# Titre de Sejour - Passeport Talent - clarifications needed



## Expat_paris

Hello,

Hope everyone is doing well.

I came to france on the new work permit introduced by france, passeport Talent. Now i am looking for some new job opportunity in paris, and i am receiving conflicting opinions if i am allowed to change my jobs on this residence permit.

Residence permit says:

Carte de sejour pluriannuelle ,Passeport Talent, Salarie En Mission, Exercice D'une active Salariee.

Now recruiters here say as long as i am in french system i can switch jobs, this work permit would be transferred(only thing i need is a valid work contract), but others say a separate(new) application has to be processed.

Can someone please share his/her experience in such situation.

Thanks a lot
Have a good day


----------



## Bevdeforges

You may want to take a look at the Service Public site: https://www.service-public.fr/particuliers/vosdroits/F16922

It seems to vary a bit based on the type of carte de séjour you have, and it kind of looks as if the "salarié en mission" category is limited to the employer you came to France with. But take a look for yourself and see what applies to your situation.
Cheers,
Bev


----------



## Expat_paris

Bevdeforges said:


> You may want to take a look at the Service Public site:
> 
> It seems to vary a bit based on the type of carte de séjour you have, and it kind of looks as if the "salarié en mission" category is limited to the employer you came to France with. But take a look for yourself and see what applies to your situation.
> Cheers,
> Bev


Hello Beev ,

Thanks a lot for the reply.

I see that it's validity is till my employment contract but it does not say anythying about new employment contract, if current card could be transferred or not. I am amazed to see passport family card issued to dependents,have the right to exercise any professional activity but i can not.

Can you please let me know how i can make sure i can not switch my employer? Any imigration agency or some other source?(I really don't want to go to perfecture directly and ask them).

If it turn out to be true that i can't switch my job with this card(transferring this card to new employer) and a separate visa application has to be submitted from scratch, then honestly i feel like i am stuck here and it would be good idea to pack my bags and go some place else.

Thanks a lot again,


----------



## Bevdeforges

I'm going to have to send you to the Service Public website again: https://www.service-public.fr/professionnels-entreprises/vosdroits/F22782

Under the heading for Etranger déjà installé en France it outlines the procedure for the employer to go through to validate whether or not that person's carte de séjour will allow them to change employer. And that they have to do through the préfecture. 

But from what is written there, it appears it is up to the employer-to-be to determine whether or not they can hire the person. (The good news is that they do list the types of cartes de séjour eligible for a transfer of work authorization and it looks like the competences et talents is a go.

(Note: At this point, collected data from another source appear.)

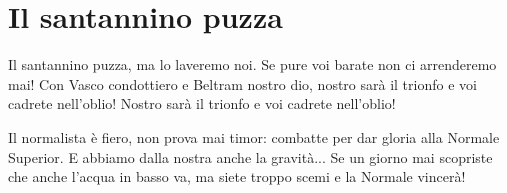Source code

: \section{Il santannino puzza}
\begin{canzone}
Il santannino puzza,
ma lo laveremo noi.
Se pure voi barate
non ci arrenderemo mai!
Con Vasco condottiero
e Beltram nostro dio,
nostro sarà il trionfo
e voi cadrete nell’oblio!
Nostro sarà il trionfo
e voi cadrete nell’oblio!

Il normalista è fiero,
non prova mai timor:
combatte per dar gloria
alla Normale Superior.
E abbiamo dalla nostra
anche la gravità...
Se un giorno mai scopriste
che anche l'acqua in basso va,
ma siete troppo scemi
e la Normale vincerà!
\end{canzone}
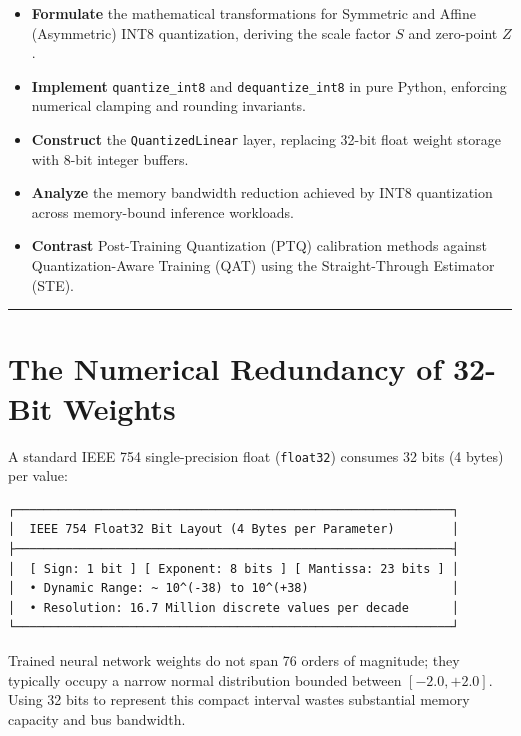 \documentclass[
  letterpaper,
]{scrbook}
\providecommand{\tightlist}{%
  \setlength{\itemsep}{0pt}\setlength{\parskip}{0pt}}
\begin{document}
\begin{itemize}
\tightlist
\item
  \textbf{Formulate} the mathematical transformations for Symmetric and
  Affine (Asymmetric) INT8 quantization, deriving the scale factor \(S\)
  and zero-point \(Z\).
\item
  \textbf{Implement} \texttt{quantize\_int8} and
  \texttt{dequantize\_int8} in pure Python, enforcing numerical clamping
  and rounding invariants.
\item
  \textbf{Construct} the \texttt{QuantizedLinear} layer, replacing
  32-bit float weight storage with 8-bit integer buffers.
\item
  \textbf{Analyze} the memory bandwidth reduction achieved by INT8
  quantization across memory-bound inference workloads.
\item
  \textbf{Contrast} Post-Training Quantization (PTQ) calibration methods
  against Quantization-Aware Training (QAT) using the Straight-Through
  Estimator (STE).
\end{itemize}

\begin{center}\rule{0.5\linewidth}{0.5pt}\end{center}

\section{The Numerical Redundancy of 32-Bit
Weights}\label{the-numerical-redundancy-of-32-bit-weights}

A standard IEEE 754 single-precision float (\texttt{float32}) consumes
32 bits (4 bytes) per value:

\begin{verbatim}
┌─────────────────────────────────────────────────────────────┐
│  IEEE 754 Float32 Bit Layout (4 Bytes per Parameter)        │
├─────────────────────────────────────────────────────────────┤
│  [ Sign: 1 bit ] [ Exponent: 8 bits ] [ Mantissa: 23 bits ] │
│  • Dynamic Range: ~ 10^(-38) to 10^(+38)                    │
│  • Resolution: 16.7 Million discrete values per decade      │
└─────────────────────────────────────────────────────────────┘
\end{verbatim}

Trained neural network weights do not span 76 orders of magnitude; they
typically occupy a narrow normal distribution bounded between
\([-2.0, +2.0]\). Using 32 bits to represent this compact interval
wastes substantial memory capacity and bus bandwidth.
\end{document}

Given that the passeport talent is the replacement for the competences et talents visa, you've got a reasonable chance.)
Cheers,
Bev


----------



## Expat_paris

Bevdeforges said:


> I'm going to have to send you to the Service Public website again:
> 
> Under the heading for Etranger déjà installé en France it outlines the procedure for the employer to go through to validate whether or not that person's carte de séjour will allow them to change employer. And that they have to do through the préfecture.
> 
> But from what is written there, it appears it is up to the employer-to-be to determine whether or not they can hire the person. (The good news is that they do list the types of cartes de séjour eligible for a transfer of work authorization and it looks like the competences et talents is a go. Given that the passeport talent is the replacement for the competences et talents visa, you've got a reasonable chance.)
> Cheers,
> Bev



Thanks a ton Bev, i would not have been able to find this on my own.


----------



## kamalvirk

*Guidance on Passport Talent resident permit*

Hi Bev, 

I need a small guidance. It would be very kind if you could help me with my query since I am not able to find the information at any other source.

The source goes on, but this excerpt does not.